Bik is an effective apoptosis-inducing gene that suppresses mammary tumor development in a gene therapy setting on an orthotopic animal model. Bik, known as nbk, is a pro-apoptotic gene that contains only one of the Bcl-2 homology regions, the BH3 domain, and has recently been recognized as an essential initiator of apoptosis. The 18-kDa Bik interacts with E1B 19K and forms heterodimers with various anti-apoptotic proteins, such as Bcl-2 and Bcl-XL and thus inhibits their anti-apoptotic function. We have shown that the Bik gene complexed with a nonviral gene delivery system and delivered intravenously significantly inhibited the growth and metastasis of human breast cancer cells implanted in nude mice and prolonged the life span of the treated animals. In addition, we found that a Bik mutant, BikDD, in which threonine 33 and/or serine 35 were changed to aspartic acid to mimic the phosphorylation at these two residues, enhanced its binding affinity with the anti-apoptotic protein Bcl-XL and Bcl-2, and was more potent than wild-type Bik in inducing apoptosis and inhibiting proliferation of human breast cancer cells. BikDD also suppressed tumorigenicity and tumor-take rate in a mouse ex vivo model. Moreover, Bik mutant (BikDD)-liposome complexes inhibited tumor growth and prolonged life span more effectively than the wild-type Bik-liposome complex in an in vivo orthotopic breast cancer animal model (4). All these results suggest that BikDD is a potential therapeutic gene therapy for breast cancer and we have initiated an animal toxicity study of BikDD/liposome to identify the starting dose for human clinical trials and have submitted a preliminary package to communicate with the FDA.

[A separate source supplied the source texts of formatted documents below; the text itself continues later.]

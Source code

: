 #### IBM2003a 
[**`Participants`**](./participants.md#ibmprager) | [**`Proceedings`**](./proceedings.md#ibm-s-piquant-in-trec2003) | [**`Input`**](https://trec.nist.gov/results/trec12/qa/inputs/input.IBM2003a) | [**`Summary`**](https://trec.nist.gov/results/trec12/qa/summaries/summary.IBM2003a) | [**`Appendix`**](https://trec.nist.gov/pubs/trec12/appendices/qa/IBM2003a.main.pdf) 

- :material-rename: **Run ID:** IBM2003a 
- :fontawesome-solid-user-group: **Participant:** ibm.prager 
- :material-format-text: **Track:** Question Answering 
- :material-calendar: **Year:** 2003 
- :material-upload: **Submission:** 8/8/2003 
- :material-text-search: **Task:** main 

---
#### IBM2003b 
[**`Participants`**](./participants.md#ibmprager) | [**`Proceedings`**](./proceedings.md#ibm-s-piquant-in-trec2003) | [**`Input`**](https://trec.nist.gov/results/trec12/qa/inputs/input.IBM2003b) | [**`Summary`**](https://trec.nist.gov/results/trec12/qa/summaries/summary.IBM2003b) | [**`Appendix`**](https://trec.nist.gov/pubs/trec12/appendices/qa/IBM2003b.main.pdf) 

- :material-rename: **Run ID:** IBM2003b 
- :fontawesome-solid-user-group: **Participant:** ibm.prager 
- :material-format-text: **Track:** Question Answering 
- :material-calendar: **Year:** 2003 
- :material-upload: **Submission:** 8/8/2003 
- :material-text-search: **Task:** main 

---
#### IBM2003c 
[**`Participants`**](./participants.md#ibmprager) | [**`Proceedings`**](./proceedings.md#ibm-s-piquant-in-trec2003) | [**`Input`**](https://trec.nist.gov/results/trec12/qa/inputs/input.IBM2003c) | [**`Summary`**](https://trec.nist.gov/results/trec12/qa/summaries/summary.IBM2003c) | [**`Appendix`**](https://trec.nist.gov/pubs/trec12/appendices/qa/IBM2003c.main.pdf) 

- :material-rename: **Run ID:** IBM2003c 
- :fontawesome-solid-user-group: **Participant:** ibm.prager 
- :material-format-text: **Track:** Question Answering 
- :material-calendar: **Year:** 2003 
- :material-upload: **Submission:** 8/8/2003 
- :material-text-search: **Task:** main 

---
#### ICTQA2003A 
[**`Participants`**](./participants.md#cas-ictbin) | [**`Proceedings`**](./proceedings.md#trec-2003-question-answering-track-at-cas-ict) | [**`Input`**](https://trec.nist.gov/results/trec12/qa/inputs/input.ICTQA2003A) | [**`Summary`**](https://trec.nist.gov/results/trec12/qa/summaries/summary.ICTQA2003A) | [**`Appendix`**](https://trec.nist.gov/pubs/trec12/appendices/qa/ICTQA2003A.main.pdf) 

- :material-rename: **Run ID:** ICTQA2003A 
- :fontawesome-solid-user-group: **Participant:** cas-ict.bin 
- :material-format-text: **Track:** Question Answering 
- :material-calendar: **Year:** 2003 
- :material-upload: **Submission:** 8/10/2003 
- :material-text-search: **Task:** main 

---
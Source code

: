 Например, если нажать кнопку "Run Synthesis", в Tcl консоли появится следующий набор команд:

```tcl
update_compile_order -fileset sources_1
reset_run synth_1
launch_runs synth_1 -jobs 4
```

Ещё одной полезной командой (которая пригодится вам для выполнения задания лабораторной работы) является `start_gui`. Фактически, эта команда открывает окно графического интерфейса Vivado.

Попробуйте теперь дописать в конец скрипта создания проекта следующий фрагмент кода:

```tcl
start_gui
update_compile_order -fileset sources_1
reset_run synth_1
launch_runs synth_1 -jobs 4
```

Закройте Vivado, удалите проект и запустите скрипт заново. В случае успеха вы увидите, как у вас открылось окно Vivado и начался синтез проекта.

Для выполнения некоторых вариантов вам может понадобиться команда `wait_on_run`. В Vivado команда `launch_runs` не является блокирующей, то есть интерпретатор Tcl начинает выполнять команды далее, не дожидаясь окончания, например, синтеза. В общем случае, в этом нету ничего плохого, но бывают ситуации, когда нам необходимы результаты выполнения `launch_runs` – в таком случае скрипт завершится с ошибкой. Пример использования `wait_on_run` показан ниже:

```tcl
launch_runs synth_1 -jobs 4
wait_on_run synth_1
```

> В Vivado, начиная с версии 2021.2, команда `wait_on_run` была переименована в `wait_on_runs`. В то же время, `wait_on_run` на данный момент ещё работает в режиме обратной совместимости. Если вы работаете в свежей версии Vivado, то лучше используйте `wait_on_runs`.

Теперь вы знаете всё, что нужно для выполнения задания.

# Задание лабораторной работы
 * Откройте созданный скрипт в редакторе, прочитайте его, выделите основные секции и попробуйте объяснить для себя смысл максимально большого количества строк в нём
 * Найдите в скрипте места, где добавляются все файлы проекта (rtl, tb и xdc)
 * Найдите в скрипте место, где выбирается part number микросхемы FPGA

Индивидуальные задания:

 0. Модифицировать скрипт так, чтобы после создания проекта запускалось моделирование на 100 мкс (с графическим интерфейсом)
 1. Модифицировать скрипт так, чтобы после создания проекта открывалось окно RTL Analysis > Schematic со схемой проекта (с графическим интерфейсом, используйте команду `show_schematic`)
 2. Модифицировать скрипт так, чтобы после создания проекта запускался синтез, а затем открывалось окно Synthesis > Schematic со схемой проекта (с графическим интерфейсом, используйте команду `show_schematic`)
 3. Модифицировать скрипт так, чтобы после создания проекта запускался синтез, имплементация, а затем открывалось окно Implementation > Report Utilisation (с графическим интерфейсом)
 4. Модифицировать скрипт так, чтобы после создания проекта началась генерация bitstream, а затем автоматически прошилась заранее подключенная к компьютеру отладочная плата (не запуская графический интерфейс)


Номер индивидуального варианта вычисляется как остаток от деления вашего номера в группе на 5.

In addition, we have recently constructed a breast cancer-specific expression vector (BCSV) that has been tested in human breast cancer cell lines and animal models of mammary tumor. This BCSV contains a modified TopII promoter, which allows the therapeutic gene to be preferentially expressed in breast cancer cells over the normal cells/tissues. This BCSV will be used to drive the BikDD gene and test its therapeutic efficacy in an orthotopic animal model. We predict this BCSV-BikDD construct will be more specific in suppressing breast cancer cell growth and may have minimal toxicity compared with a non-specific promoter such as the cytomegalovirus (CMV) promoter. In the current application, we propose a phase I clinical trial for BikDD/liposome gene therapy administered by intravenous injection and continuation of plans to develop a preclinical study of combination therapy of BikDD/liposome with other breast cancer-targeting treatments to identify more effective therapies for breast cancer.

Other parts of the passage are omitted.